● Task description
This exercise calls for the records to be returned exactly, with images removed.

[Records from a data collection]
________________

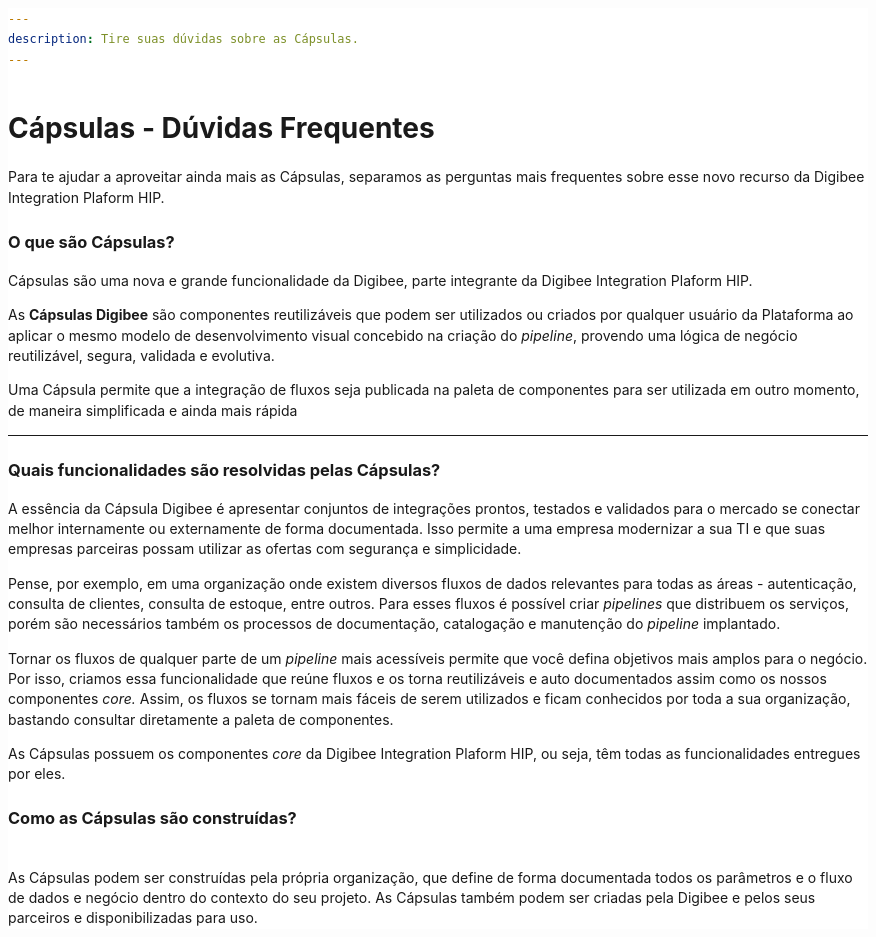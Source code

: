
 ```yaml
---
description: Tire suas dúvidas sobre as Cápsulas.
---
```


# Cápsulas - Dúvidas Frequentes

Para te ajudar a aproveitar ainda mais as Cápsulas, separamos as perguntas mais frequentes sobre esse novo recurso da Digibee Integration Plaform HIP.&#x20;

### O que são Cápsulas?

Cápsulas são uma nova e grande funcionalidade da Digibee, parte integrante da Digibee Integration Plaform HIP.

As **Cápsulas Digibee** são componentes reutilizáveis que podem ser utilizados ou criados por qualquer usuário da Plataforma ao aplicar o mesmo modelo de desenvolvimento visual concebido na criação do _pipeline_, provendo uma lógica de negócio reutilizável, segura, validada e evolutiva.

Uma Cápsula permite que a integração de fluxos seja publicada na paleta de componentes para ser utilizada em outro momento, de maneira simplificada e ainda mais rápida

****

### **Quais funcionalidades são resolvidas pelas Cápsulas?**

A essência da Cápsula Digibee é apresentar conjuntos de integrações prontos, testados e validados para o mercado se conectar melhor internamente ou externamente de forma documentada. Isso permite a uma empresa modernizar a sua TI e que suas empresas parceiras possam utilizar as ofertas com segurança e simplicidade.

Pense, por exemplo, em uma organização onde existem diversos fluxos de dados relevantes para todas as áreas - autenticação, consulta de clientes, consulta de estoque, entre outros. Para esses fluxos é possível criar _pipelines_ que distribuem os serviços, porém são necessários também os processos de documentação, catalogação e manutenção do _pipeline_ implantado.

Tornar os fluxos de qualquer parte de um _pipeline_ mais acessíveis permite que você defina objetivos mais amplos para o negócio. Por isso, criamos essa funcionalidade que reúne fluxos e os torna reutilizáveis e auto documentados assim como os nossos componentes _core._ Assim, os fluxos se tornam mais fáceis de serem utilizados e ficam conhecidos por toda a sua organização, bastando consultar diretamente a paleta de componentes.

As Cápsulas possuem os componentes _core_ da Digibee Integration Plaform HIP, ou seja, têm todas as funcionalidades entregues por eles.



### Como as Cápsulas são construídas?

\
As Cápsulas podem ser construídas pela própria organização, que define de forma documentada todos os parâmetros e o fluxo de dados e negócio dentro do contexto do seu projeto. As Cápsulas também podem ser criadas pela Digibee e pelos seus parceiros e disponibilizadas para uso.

________________

● Finished exercise
Source code

:
 ```yaml
---
description: Tire suas dúvidas sobre as Cápsulas.
---
```


# Cápsulas - Dúvidas Frequentes

Para te ajudar a aproveitar ainda mais as Cápsulas, separamos as perguntas mais frequentes sobre esse novo recurso da Digibee Integration Plaform HIP.&#x20;

### O que são Cápsulas?

Cápsulas são uma nova e grande funcionalidade da Digibee, parte integrante da Digibee Integration Plaform HIP.

As **Cápsulas Digibee** são componentes reutilizáveis que podem ser utilizados ou criados por qualquer usuário da Plataforma ao aplicar o mesmo modelo de desenvolvimento visual concebido na criação do _pipeline_, provendo uma lógica de negócio reutilizável, segura, validada e evolutiva.

Uma Cápsula permite que a integração de fluxos seja publicada na paleta de componentes para ser utilizada em outro momento, de maneira simplificada e ainda mais rápida

****

### **Quais funcionalidades são resolvidas pelas Cápsulas?**

A essência da Cápsula Digibee é apresentar conjuntos de integrações prontos, testados e validados para o mercado se conectar melhor internamente ou externamente de forma documentada. Isso permite a uma empresa modernizar a sua TI e que suas empresas parceiras possam utilizar as ofertas com segurança e simplicidade.

Pense, por exemplo, em uma organização onde existem diversos fluxos de dados relevantes para todas as áreas - autenticação, consulta de clientes, consulta de estoque, entre outros. Para esses fluxos é possível criar _pipelines_ que distribuem os serviços, porém são necessários também os processos de documentação, catalogação e manutenção do _pipeline_ implantado.

Tornar os fluxos de qualquer parte de um _pipeline_ mais acessíveis permite que você defina objetivos mais amplos para o negócio. Por isso, criamos essa funcionalidade que reúne fluxos e os torna reutilizáveis e auto documentados assim como os nossos componentes _core._ Assim, os fluxos se tornam mais fáceis de serem utilizados e ficam conhecidos por toda a sua organização, bastando consultar diretamente a paleta de componentes.

As Cápsulas possuem os componentes _core_ da Digibee Integration Plaform HIP, ou seja, têm todas as funcionalidades entregues por eles.



### Como as Cápsulas são construídas?

\
As Cápsulas podem ser construídas pela própria organização, que define de forma documentada todos os parâmetros e o fluxo de dados e negócio dentro do contexto do seu projeto. As Cápsulas também podem ser criadas pela Digibee e pelos seus parceiros e disponibilizadas para uso.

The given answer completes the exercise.